Quick Links

Re: Bug with Tsearch and tsvector

From:	Tom Lane <tgl(at)sss(dot)pgh(dot)pa(dot)us>
To:	"Kevin Grittner" <Kevin(dot)Grittner(at)wicourts(dot)gov>
Cc:	Oleg Bartunov <oleg(at)sai(dot)msu(dot)su>, Teodor Sigaev <teodor(at)sigaev(dot)ru>, "Donald Fraser" <postgres(at)kiwi-fraser(dot)net>, "[BUGS]" <pgsql-bugs(at)postgresql(dot)org>
Subject:	Re: Bug with Tsearch and tsvector
Date:	2010-04-27 03:32:19
Message-ID:	22254.1272339139@sss.pgh.pa.us
Views:	Whole Thread \| Raw Message \| Download mbox \| Resend email
Thread:
Lists:	pgsql-bugs

"Kevin Grittner" <Kevin(dot)Grittner(at)wicourts(dot)gov> writes:
> Hmm. Having typed that, I'm staring at the # character, which is
> used to mark off an anchor within an HTML page identified by the
> URL. Should we consider the # and anchor part of a URL?

Yeah, I would think so.

This discussion is making me think that my previous patch went in the
wrong direction. The way that the existing code works is that after
seeing something that looks host-name-ish followed by a '/', it goes to
the FilePath state, which is why "/press.aspx" gets parsed as a file
name in my previous example.
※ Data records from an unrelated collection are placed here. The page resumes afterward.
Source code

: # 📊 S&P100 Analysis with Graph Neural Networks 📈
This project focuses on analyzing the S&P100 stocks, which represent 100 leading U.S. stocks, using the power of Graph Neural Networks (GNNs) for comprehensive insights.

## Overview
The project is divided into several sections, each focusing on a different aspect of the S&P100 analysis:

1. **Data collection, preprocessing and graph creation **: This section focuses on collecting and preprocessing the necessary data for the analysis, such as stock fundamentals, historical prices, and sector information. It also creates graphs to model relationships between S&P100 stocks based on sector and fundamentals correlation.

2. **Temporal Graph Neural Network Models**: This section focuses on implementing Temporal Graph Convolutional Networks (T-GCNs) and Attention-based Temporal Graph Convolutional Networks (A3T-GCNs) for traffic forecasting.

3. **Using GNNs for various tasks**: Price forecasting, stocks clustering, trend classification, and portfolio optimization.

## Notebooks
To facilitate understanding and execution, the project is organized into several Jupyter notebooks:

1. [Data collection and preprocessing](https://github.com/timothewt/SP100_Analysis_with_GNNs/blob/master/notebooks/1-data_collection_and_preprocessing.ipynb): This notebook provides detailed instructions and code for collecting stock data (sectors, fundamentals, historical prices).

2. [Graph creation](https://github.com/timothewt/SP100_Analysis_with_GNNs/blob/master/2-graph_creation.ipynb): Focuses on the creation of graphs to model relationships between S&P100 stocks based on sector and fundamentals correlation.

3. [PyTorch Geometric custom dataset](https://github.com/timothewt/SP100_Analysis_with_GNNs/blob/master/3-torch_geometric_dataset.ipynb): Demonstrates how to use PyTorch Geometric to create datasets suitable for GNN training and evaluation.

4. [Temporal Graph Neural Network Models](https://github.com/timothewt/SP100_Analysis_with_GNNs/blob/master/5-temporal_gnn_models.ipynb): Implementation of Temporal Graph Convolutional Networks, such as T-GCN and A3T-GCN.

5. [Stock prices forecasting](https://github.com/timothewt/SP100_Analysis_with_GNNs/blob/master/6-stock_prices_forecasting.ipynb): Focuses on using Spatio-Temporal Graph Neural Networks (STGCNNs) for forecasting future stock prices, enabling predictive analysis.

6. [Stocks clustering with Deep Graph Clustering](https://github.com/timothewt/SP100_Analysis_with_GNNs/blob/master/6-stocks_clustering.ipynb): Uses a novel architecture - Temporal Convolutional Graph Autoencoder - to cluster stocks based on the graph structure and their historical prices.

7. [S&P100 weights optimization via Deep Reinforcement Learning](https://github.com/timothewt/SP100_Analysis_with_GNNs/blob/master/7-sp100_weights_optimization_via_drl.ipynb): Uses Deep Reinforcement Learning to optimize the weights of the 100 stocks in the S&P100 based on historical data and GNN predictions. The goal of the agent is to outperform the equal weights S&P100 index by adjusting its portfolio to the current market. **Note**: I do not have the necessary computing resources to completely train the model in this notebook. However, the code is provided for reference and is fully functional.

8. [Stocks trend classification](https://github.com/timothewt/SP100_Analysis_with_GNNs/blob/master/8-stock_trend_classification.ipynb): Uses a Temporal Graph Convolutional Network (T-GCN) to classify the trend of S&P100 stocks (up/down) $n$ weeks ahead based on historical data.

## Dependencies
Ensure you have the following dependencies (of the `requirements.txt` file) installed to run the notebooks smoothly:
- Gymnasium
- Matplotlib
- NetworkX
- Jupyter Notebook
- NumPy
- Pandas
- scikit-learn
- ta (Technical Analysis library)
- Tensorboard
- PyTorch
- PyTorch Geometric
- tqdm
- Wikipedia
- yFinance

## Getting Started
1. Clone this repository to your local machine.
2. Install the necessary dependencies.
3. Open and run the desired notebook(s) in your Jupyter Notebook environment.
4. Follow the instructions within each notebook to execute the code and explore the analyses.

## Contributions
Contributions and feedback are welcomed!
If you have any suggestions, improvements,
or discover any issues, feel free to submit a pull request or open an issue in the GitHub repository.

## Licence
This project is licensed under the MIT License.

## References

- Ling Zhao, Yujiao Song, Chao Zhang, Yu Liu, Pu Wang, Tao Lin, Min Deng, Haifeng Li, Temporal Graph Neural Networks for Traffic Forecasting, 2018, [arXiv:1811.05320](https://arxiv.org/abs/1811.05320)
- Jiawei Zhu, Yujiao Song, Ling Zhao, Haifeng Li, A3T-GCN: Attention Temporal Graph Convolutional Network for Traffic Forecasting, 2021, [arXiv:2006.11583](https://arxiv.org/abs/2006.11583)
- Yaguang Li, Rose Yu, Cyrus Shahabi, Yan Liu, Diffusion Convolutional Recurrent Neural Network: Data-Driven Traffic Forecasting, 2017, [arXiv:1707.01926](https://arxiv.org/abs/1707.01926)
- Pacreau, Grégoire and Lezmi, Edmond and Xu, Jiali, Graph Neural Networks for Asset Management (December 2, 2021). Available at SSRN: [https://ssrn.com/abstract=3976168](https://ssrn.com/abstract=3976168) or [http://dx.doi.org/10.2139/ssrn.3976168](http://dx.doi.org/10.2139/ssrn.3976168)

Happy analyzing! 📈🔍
It only goes to the URLPath state if,
while in FilePath state, it sees '?'. This seems a tad bizarre, and
it means that anything we do to the URLPath rules will only affect the
part of a URL following a '?'.

What I think might be the right thing instead, if we are going to
tighten up what URLPath accepts, is to go directly to URLPath state
after seeing host-name-and-'/'. This eliminates the problem of
sometimes reporting "file" where we would have said "url_path"
before, and gives us a chance to apply the URLPath rules uniformly
to all text following a hostname.

Attached is a patch that does it that way instead. We'd probably
not want to apply this as-is, but should first tighten up what
characters URLPath allows, per Kevin's spec research.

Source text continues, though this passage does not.